WHAT YOU WILL DO - The lines below from the one with "If you've added" up to and including the one with "A Class diagram _should_" are what you should set down, exactly and without pictures.

Items listed in a dataset
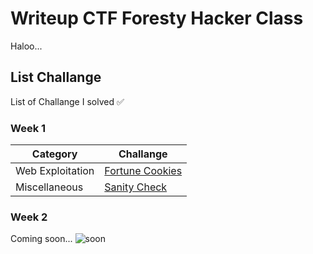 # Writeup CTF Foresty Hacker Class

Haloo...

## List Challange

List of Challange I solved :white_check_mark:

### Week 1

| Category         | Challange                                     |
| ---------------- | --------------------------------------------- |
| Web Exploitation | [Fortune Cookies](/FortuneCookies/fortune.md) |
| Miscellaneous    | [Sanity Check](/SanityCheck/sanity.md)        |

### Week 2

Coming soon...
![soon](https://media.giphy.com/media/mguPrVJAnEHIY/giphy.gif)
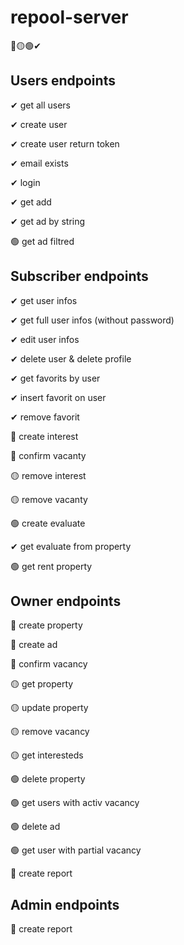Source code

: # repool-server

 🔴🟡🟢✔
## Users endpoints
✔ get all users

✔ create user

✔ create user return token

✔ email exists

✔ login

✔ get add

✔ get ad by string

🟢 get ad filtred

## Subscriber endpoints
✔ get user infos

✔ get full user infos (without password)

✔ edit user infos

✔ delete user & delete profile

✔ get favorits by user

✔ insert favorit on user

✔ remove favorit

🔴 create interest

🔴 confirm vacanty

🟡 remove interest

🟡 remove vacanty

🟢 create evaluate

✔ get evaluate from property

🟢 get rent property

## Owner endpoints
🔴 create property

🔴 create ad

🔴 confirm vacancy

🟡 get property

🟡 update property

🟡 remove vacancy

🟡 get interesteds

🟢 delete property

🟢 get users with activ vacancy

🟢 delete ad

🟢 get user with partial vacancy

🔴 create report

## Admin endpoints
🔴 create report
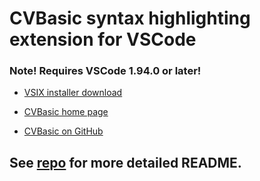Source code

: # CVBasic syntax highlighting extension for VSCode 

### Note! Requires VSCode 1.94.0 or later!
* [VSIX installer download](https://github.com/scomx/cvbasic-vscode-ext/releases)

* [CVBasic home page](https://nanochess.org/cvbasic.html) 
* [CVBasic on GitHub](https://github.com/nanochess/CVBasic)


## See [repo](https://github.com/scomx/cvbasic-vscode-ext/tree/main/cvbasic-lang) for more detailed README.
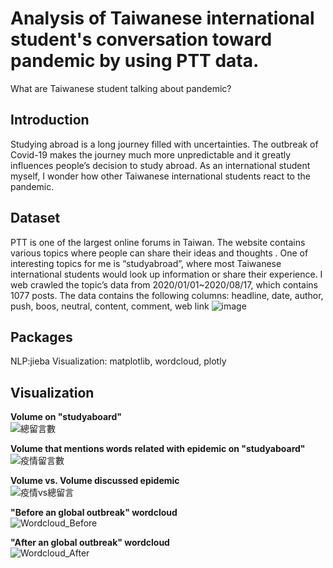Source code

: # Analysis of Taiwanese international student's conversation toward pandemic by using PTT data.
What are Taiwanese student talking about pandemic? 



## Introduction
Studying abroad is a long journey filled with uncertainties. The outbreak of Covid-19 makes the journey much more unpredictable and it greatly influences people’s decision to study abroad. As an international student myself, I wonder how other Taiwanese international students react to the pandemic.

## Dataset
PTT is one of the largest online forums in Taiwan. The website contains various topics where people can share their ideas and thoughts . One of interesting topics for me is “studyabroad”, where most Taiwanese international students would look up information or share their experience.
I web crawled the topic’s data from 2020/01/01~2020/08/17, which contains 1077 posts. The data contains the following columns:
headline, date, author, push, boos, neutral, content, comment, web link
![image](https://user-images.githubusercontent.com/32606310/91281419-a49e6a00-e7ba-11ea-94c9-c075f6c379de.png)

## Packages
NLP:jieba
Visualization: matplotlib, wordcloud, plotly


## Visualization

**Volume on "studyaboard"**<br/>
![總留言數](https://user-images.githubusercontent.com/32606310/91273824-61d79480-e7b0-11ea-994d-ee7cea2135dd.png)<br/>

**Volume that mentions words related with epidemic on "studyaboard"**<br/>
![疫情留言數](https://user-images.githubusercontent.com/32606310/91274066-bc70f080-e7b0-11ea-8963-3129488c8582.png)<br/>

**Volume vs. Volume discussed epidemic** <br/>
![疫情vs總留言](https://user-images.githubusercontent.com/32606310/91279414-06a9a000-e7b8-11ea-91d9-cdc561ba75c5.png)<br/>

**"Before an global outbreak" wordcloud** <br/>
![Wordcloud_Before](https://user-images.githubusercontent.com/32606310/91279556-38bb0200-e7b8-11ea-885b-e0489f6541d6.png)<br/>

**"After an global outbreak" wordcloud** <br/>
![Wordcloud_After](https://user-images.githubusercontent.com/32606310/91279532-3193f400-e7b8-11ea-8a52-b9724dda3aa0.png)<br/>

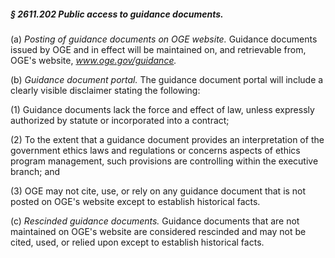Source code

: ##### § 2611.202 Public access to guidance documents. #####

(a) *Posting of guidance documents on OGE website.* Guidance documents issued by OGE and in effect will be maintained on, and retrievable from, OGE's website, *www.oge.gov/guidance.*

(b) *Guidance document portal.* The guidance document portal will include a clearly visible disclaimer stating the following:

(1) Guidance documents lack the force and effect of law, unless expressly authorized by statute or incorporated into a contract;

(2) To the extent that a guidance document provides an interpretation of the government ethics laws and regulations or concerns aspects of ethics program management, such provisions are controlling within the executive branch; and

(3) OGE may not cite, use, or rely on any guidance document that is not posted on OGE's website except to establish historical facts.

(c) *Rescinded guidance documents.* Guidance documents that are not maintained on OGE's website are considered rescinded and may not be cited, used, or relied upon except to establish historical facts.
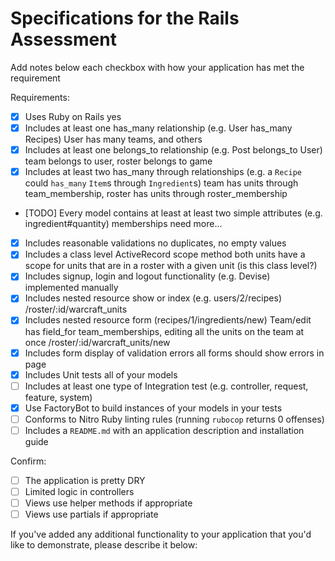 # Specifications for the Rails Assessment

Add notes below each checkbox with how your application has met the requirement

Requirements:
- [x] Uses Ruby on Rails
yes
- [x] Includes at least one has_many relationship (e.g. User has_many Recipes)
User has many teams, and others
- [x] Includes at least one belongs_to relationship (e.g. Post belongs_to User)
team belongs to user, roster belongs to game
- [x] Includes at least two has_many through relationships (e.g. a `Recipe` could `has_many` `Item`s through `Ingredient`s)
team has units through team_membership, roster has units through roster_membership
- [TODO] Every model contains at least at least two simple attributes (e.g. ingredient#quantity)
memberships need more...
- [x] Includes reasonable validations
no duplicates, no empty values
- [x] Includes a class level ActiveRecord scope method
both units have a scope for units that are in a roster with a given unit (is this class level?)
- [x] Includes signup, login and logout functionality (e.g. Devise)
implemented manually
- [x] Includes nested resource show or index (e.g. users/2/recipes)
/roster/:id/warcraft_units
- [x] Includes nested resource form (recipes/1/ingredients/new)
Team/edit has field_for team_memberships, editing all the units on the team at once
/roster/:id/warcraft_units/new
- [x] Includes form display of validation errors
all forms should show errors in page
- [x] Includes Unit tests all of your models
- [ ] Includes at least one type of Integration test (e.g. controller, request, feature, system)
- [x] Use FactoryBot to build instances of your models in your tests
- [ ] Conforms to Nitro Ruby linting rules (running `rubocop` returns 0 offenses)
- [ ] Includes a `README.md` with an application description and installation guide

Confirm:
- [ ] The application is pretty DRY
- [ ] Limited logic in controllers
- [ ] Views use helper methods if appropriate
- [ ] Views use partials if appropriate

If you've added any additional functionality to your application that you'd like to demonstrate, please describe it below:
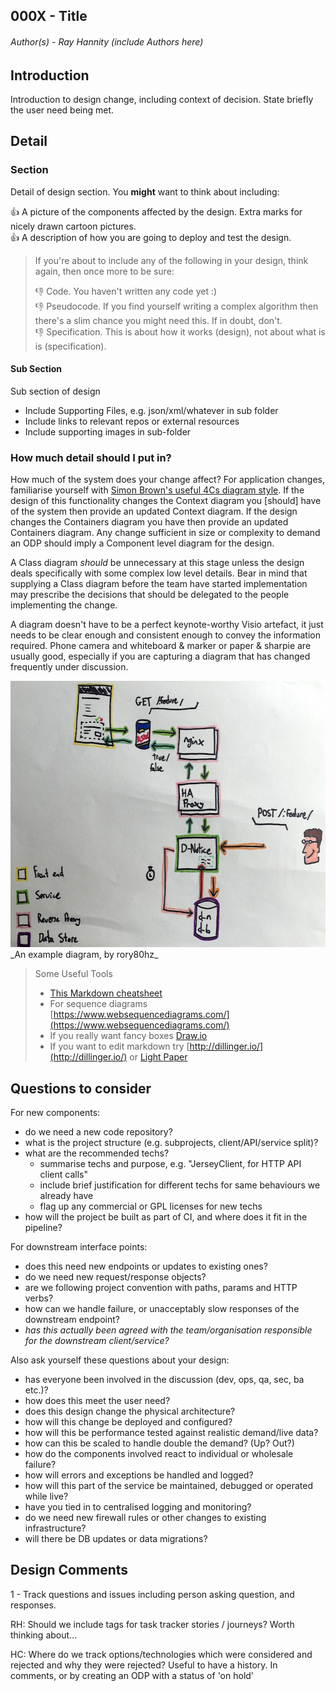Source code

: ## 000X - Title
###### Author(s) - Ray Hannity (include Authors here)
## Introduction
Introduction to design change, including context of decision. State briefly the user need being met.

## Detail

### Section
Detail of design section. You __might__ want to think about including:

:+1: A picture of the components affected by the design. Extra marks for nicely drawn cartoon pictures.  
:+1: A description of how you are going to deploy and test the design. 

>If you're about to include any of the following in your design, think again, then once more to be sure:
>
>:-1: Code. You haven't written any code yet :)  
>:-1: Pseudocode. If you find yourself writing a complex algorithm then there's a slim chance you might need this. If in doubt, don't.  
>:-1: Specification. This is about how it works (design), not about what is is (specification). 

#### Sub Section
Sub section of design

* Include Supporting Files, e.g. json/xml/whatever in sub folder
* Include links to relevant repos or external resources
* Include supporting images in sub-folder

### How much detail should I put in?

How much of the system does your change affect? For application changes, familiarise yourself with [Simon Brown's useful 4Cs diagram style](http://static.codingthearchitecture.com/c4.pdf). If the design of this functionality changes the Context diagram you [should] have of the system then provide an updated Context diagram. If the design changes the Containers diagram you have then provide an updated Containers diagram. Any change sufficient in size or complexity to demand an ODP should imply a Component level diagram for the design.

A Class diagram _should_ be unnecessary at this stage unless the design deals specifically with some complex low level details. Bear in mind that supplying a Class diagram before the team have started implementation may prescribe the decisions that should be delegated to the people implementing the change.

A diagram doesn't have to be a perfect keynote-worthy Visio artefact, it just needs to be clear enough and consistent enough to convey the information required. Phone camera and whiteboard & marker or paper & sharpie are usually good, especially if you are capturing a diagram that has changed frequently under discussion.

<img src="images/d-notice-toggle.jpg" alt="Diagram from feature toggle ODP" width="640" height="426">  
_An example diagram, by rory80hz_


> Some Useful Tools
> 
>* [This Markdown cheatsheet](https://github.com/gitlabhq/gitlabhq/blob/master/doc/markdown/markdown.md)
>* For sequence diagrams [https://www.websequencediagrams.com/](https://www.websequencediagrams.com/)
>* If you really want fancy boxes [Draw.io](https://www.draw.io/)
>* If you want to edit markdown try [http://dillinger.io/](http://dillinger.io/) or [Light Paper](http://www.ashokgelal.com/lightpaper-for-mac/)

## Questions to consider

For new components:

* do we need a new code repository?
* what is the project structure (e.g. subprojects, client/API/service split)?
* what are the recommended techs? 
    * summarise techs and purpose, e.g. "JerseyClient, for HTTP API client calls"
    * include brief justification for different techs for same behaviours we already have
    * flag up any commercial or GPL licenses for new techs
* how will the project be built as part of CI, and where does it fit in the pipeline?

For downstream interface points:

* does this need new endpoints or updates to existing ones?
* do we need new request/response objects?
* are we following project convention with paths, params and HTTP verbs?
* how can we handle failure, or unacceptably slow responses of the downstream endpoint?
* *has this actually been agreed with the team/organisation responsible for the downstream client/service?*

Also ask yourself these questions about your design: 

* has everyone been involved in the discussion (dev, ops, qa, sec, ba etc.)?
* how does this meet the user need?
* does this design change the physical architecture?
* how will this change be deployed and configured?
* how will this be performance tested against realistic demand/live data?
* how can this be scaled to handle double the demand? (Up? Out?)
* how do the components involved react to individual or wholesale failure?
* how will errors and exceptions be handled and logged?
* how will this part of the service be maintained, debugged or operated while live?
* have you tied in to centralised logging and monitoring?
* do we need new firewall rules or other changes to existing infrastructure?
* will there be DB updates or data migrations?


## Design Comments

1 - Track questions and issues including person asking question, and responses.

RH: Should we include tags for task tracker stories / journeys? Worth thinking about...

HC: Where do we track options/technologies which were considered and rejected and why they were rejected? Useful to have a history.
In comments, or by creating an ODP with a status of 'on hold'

OUTPUT FOR THIS EXERCISE -
If you've added any additional functionality to your application that you'd like to demonstrate, please describe it below:
Source code

: ## 000X - Title
###### Author(s) - Ray Hannity (include Authors here)
## Introduction
Introduction to design change, including context of decision. State briefly the user need being met.

## Detail

### Section
Detail of design section. You __might__ want to think about including:

:+1: A picture of the components affected by the design. Extra marks for nicely drawn cartoon pictures.  
:+1: A description of how you are going to deploy and test the design. 

>If you're about to include any of the following in your design, think again, then once more to be sure:
>
>:-1: Code. You haven't written any code yet :)  
>:-1: Pseudocode. If you find yourself writing a complex algorithm then there's a slim chance you might need this. If in doubt, don't.  
>:-1: Specification. This is about how it works (design), not about what is is (specification). 

#### Sub Section
Sub section of design

* Include Supporting Files, e.g. json/xml/whatever in sub folder
* Include links to relevant repos or external resources
* Include supporting images in sub-folder

### How much detail should I put in?

How much of the system does your change affect? For application changes, familiarise yourself with [Simon Brown's useful 4Cs diagram style](http://static.codingthearchitecture.com/c4.pdf). If the design of this functionality changes the Context diagram you [should] have of the system then provide an updated Context diagram. If the design changes the Containers diagram you have then provide an updated Containers diagram. Any change sufficient in size or complexity to demand an ODP should imply a Component level diagram for the design.

A Class diagram _should_ be unnecessary at this stage unless the design deals specifically with some complex low level details. Bear in mind that supplying a Class diagram before the team have started implementation may prescribe the decisions that should be delegated to the people implementing the change.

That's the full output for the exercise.